■ **Entries shown**:

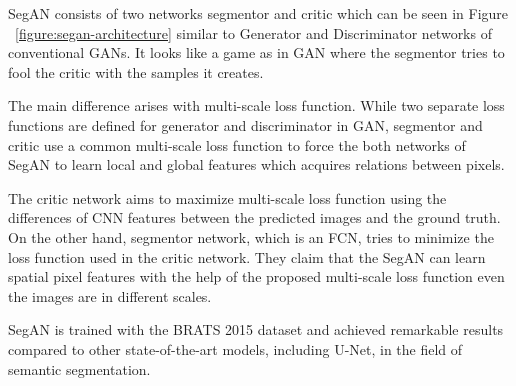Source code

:         SegAN consists of two networks segmentor and critic which can be seen in Figure ~\ref{figure:segan-architecture} similar to Generator and Discriminator networks of conventional GANs.
        It looks like a game as in GAN where the segmentor tries to fool the critic with the samples it creates.

        

        The main difference arises with multi-scale loss function. While two separate loss functions are defined for generator and discriminator in GAN,
        segmentor and critic use a common multi-scale loss function to force the both networks of SegAN to learn local and global features which acquires relations between pixels.

        The critic network aims to maximize multi-scale loss function using the differences of CNN features between the predicted images and the ground truth.
        On the other hand, segmentor network, which is an FCN, tries to minimize the loss function used in the critic network.
        They claim that the SegAN can learn spatial pixel features with the help of the proposed multi-scale loss function even the images are in different scales.

        SegAN is trained with the BRATS 2015 dataset and achieved remarkable results compared to other state-of-the-art models, including U-Net, in the field of semantic segmentation.
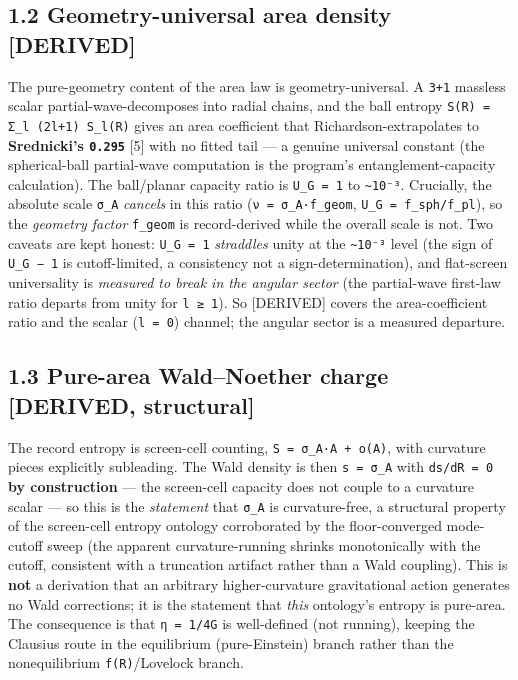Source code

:\documentclass[11pt]{article}
\begin{document}
\subsection*{1.2 Geometry-universal area density [DERIVED]}
The pure-geometry content of the area law is geometry-universal. A \texttt{3+1} massless scalar partial-wave-decomposes into radial chains, and the ball entropy \texttt{S(R) = Σ\_l (2l+1) S\_l(R)} gives an area coefficient that Richardson-extrapolates to \textbf{Srednicki's \texttt{0.295}} [5] with no fitted tail — a genuine universal constant (the spherical-ball partial-wave computation is the program's entanglement-capacity calculation). The ball/planar capacity ratio is \texttt{U\_G = 1} to \texttt{\textasciitilde{}10⁻³}. Crucially, the absolute scale \texttt{σ\_A} \emph{cancels} in this ratio (\texttt{ν = σ\_A·f\_geom}, \texttt{U\_G = f\_sph/f\_pl}), so the \emph{geometry factor} \texttt{f\_geom} is record-derived while the overall scale is not. Two caveats are kept honest: \texttt{U\_G = 1} \emph{straddles} unity at the \texttt{\textasciitilde{}10⁻³} level (the sign of \texttt{U\_G − 1} is cutoff-limited, a consistency not a sign-determination), and flat-screen universality is \emph{measured to break in the angular sector} (the partial-wave first-law ratio departs from unity for \texttt{l ≥ 1}). So [DERIVED] covers the area-coefficient ratio and the scalar (\texttt{l = 0}) channel; the angular sector is a measured departure.

\subsection*{1.3 Pure-area Wald–Noether charge [DERIVED, structural]}
The record entropy is screen-cell counting, \texttt{S = σ\_A·A + o(A)}, with curvature pieces explicitly subleading. The Wald density is then \texttt{s = σ\_A} with \texttt{ds/dR = 0} \textbf{by construction} — the screen-cell capacity does not couple to a curvature scalar — so this is the \emph{statement} that \texttt{σ\_A} is curvature-free, a structural property of the screen-cell entropy ontology corroborated by the floor-converged mode-cutoff sweep (the apparent curvature-running shrinks monotonically with the cutoff, consistent with a truncation artifact rather than a Wald coupling). This is \textbf{not} a derivation that an arbitrary higher-curvature gravitational action generates no Wald corrections; it is the statement that \emph{this} ontology's entropy is pure-area. The consequence is that \texttt{η = 1/4G} is well-defined (not running), keeping the Clausius route in the equilibrium (pure-Einstein) branch rather than the nonequilibrium \texttt{f(R)}/Lovelock branch.
\end{document}
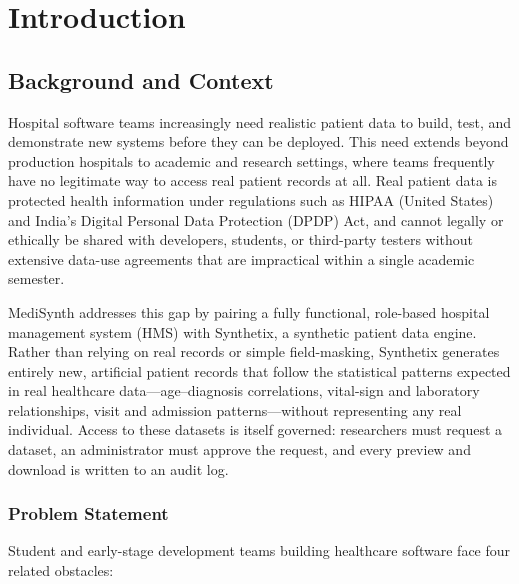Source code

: \documentclass{tietreport}
\author{%
  \texttt{1024030787} Aryan Sharma \\
  \texttt{1024030792} Brahmdeep Singh Khanuja \\
  \texttt{1024030793} Keerat Singh Brar%
}
\begin{document}
\maketitle
\tableofcontents


\chapter{Introduction}

\section{Background and Context}

Hospital software teams increasingly need realistic patient data to build,
test, and demonstrate new systems before they can be deployed. This need
extends beyond production hospitals to academic and research settings, where
teams frequently have no legitimate way to access real patient records at
all. Real patient data is protected health information under regulations such
as HIPAA (United States) and India's Digital Personal Data Protection (DPDP)
Act, and cannot legally or ethically be shared with developers, students, or
third-party testers without extensive data-use agreements that are impractical
within a single academic semester.

MediSynth addresses this gap by pairing a fully functional, role-based
hospital management system (HMS) with Synthetix, a synthetic patient data
engine. Rather than relying on real records or simple field-masking,
Synthetix generates entirely new, artificial patient records that follow the
statistical patterns expected in real healthcare data---age--diagnosis
correlations, vital-sign and laboratory relationships, visit and admission
patterns---without representing any real individual. Access to these datasets
is itself governed: researchers must request a dataset, an administrator must
approve the request, and every preview and download is written to an audit
log.

\subsection{Problem Statement}

Student and early-stage development teams building healthcare software face
four related obstacles:
\end{document}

■ **What the task asks**:
Please set down each line of the data above exactly as written, without the pictures.

■ **Response**:
Source code

:         SegAN consists of two networks segmentor and critic which can be seen in Figure ~\ref{figure:segan-architecture} similar to Generator and Discriminator networks of conventional GANs.
        It looks like a game as in GAN where the segmentor tries to fool the critic with the samples it creates.

        

        The main difference arises with multi-scale loss function. While two separate loss functions are defined for generator and discriminator in GAN,
        segmentor and critic use a common multi-scale loss function to force the both networks of SegAN to learn local and global features which acquires relations between pixels.

        The critic network aims to maximize multi-scale loss function using the differences of CNN features between the predicted images and the ground truth.
        On the other hand, segmentor network, which is an FCN, tries to minimize the loss function used in the critic network.
        They claim that the SegAN can learn spatial pixel features with the help of the proposed multi-scale loss function even the images are in different scales.

        SegAN is trained with the BRATS 2015 dataset and achieved remarkable results compared to other state-of-the-art models, including U-Net, in the field of semantic segmentation.
Source code

:\documentclass[11pt]{article}
\begin{document}
\subsection*{1.2 Geometry-universal area density [DERIVED]}
The pure-geometry content of the area law is geometry-universal. A \texttt{3+1} massless scalar partial-wave-decomposes into radial chains, and the ball entropy \texttt{S(R) = Σ\_l (2l+1) S\_l(R)} gives an area coefficient that Richardson-extrapolates to \textbf{Srednicki's \texttt{0.295}} [5] with no fitted tail — a genuine universal constant (the spherical-ball partial-wave computation is the program's entanglement-capacity calculation). The ball/planar capacity ratio is \texttt{U\_G = 1} to \texttt{\textasciitilde{}10⁻³}. Crucially, the absolute scale \texttt{σ\_A} \emph{cancels} in this ratio (\texttt{ν = σ\_A·f\_geom}, \texttt{U\_G = f\_sph/f\_pl}), so the \emph{geometry factor} \texttt{f\_geom} is record-derived while the overall scale is not. Two caveats are kept honest: \texttt{U\_G = 1} \emph{straddles} unity at the \texttt{\textasciitilde{}10⁻³} level (the sign of \texttt{U\_G − 1} is cutoff-limited, a consistency not a sign-determination), and flat-screen universality is \emph{measured to break in the angular sector} (the partial-wave first-law ratio departs from unity for \texttt{l ≥ 1}). So [DERIVED] covers the area-coefficient ratio and the scalar (\texttt{l = 0}) channel; the angular sector is a measured departure.

\subsection*{1.3 Pure-area Wald–Noether charge [DERIVED, structural]}
The record entropy is screen-cell counting, \texttt{S = σ\_A·A + o(A)}, with curvature pieces explicitly subleading. The Wald density is then \texttt{s = σ\_A} with \texttt{ds/dR = 0} \textbf{by construction} — the screen-cell capacity does not couple to a curvature scalar — so this is the \emph{statement} that \texttt{σ\_A} is curvature-free, a structural property of the screen-cell entropy ontology corroborated by the floor-converged mode-cutoff sweep (the apparent curvature-running shrinks monotonically with the cutoff, consistent with a truncation artifact rather than a Wald coupling). This is \textbf{not} a derivation that an arbitrary higher-curvature gravitational action generates no Wald corrections; it is the statement that \emph{this} ontology's entropy is pure-area. The consequence is that \texttt{η = 1/4G} is well-defined (not running), keeping the Clausius route in the equilibrium (pure-Einstein) branch rather than the nonequilibrium \texttt{f(R)}/Lovelock branch.
\end{document}
Source code

: \documentclass{tietreport}
\author{%
  \texttt{1024030787} Aryan Sharma \\
  \texttt{1024030792} Brahmdeep Singh Khanuja \\
  \texttt{1024030793} Keerat Singh Brar%
}
\begin{document}
\maketitle
\tableofcontents


\chapter{Introduction}

\section{Background and Context}

Hospital software teams increasingly need realistic patient data to build,
test, and demonstrate new systems before they can be deployed. This need
extends beyond production hospitals to academic and research settings, where
teams frequently have no legitimate way to access real patient records at
all. Real patient data is protected health information under regulations such
as HIPAA (United States) and India's Digital Personal Data Protection (DPDP)
Act, and cannot legally or ethically be shared with developers, students, or
third-party testers without extensive data-use agreements that are impractical
within a single academic semester.

MediSynth addresses this gap by pairing a fully functional, role-based
hospital management system (HMS) with Synthetix, a synthetic patient data
engine. Rather than relying on real records or simple field-masking,
Synthetix generates entirely new, artificial patient records that follow the
statistical patterns expected in real healthcare data---age--diagnosis
correlations, vital-sign and laboratory relationships, visit and admission
patterns---without representing any real individual. Access to these datasets
is itself governed: researchers must request a dataset, an administrator must
approve the request, and every preview and download is written to an audit
log.

\subsection{Problem Statement}

Student and early-stage development teams building healthcare software face
four related obstacles:
\end{document}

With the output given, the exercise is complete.